Please return the lines of the data below, word for word, from the first line through the line containing "- **entrypoint.sh**: Container".

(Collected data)

-*-

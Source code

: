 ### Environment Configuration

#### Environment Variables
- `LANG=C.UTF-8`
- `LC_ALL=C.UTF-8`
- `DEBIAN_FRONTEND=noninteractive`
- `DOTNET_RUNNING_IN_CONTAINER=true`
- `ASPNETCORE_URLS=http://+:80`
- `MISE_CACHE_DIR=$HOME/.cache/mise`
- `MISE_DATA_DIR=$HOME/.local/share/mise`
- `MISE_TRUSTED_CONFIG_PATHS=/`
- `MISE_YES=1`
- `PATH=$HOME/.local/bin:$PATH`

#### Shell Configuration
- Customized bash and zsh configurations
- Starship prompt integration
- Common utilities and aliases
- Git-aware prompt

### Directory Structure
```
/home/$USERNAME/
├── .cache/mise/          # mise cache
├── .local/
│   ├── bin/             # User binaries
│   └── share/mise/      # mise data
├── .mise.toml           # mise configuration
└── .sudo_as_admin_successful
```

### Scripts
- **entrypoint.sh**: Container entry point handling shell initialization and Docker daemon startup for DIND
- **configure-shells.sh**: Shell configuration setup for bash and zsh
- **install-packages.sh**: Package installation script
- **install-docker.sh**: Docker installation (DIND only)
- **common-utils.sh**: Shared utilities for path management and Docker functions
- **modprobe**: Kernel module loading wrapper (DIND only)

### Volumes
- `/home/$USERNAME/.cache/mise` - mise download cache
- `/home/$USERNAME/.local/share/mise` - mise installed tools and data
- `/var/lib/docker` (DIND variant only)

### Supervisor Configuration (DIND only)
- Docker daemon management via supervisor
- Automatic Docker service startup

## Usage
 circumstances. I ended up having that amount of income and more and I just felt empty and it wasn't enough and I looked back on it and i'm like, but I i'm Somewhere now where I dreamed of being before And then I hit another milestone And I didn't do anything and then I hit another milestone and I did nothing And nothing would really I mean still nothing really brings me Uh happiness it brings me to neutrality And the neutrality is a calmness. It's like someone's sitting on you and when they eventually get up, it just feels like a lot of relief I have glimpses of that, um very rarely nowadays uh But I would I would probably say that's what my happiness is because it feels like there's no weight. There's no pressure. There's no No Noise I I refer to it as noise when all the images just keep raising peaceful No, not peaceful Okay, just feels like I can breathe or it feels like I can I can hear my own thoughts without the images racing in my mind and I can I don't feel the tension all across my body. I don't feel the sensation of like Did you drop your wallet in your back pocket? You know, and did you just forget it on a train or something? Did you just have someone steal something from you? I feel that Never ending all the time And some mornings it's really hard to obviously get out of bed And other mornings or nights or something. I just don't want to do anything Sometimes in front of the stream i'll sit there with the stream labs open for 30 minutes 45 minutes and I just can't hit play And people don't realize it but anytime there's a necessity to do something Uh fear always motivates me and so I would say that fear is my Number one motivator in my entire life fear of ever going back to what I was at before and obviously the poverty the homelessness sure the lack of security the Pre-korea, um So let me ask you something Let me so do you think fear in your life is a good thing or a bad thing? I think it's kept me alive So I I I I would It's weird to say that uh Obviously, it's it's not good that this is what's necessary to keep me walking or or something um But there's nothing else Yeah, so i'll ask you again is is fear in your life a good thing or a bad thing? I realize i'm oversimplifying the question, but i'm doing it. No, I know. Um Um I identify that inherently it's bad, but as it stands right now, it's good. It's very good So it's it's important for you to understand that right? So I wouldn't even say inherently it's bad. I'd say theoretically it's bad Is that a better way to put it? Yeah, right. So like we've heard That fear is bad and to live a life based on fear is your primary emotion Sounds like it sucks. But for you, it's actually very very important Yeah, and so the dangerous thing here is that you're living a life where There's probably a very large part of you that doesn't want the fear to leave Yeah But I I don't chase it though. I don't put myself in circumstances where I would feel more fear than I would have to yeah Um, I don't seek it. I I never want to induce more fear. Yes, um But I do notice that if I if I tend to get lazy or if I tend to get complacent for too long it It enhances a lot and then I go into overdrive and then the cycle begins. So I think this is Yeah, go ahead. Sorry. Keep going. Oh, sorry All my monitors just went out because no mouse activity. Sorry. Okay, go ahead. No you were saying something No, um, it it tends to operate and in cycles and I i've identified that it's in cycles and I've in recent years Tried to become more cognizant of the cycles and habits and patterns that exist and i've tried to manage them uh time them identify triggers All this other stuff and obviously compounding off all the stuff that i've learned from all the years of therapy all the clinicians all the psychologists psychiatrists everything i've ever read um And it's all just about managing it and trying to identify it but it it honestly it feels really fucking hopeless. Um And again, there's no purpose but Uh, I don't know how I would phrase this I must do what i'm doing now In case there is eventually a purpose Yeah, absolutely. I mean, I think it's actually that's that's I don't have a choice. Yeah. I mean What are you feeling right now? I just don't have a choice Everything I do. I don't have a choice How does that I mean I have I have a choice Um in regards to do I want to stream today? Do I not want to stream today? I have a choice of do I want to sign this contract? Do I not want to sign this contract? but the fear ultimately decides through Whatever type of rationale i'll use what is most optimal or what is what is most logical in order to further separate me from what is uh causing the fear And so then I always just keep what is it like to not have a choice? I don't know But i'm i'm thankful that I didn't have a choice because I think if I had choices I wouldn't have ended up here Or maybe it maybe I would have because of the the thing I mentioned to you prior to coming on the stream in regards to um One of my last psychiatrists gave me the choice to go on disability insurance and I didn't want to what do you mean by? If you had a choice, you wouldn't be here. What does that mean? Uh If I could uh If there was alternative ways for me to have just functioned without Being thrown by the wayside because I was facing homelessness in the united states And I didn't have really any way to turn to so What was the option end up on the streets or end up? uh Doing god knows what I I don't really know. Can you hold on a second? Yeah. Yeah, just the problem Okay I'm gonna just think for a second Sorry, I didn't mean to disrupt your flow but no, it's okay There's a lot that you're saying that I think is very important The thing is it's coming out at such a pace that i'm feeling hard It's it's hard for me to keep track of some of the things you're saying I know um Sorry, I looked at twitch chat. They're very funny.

-*-

* **Solution to the exercise**
Source code

: ### Environment Configuration

#### Environment Variables
- `LANG=C.UTF-8`
- `LC_ALL=C.UTF-8`
- `DEBIAN_FRONTEND=noninteractive`
- `DOTNET_RUNNING_IN_CONTAINER=true`
- `ASPNETCORE_URLS=http://+:80`
- `MISE_CACHE_DIR=$HOME/.cache/mise`
- `MISE_DATA_DIR=$HOME/.local/share/mise`
- `MISE_TRUSTED_CONFIG_PATHS=/`
- `MISE_YES=1`
- `PATH=$HOME/.local/bin:$PATH`

#### Shell Configuration
- Customized bash and zsh configurations
- Starship prompt integration
- Common utilities and aliases
- Git-aware prompt

### Directory Structure
```
/home/$USERNAME/
├── .cache/mise/          # mise cache
├── .local/
│   ├── bin/             # User binaries
│   └── share/mise/      # mise data
├── .mise.toml           # mise configuration
└── .sudo_as_admin_successful
```

### Scripts
- **entrypoint.sh**: Container entry point handling shell initialization and Docker daemon startup for DIND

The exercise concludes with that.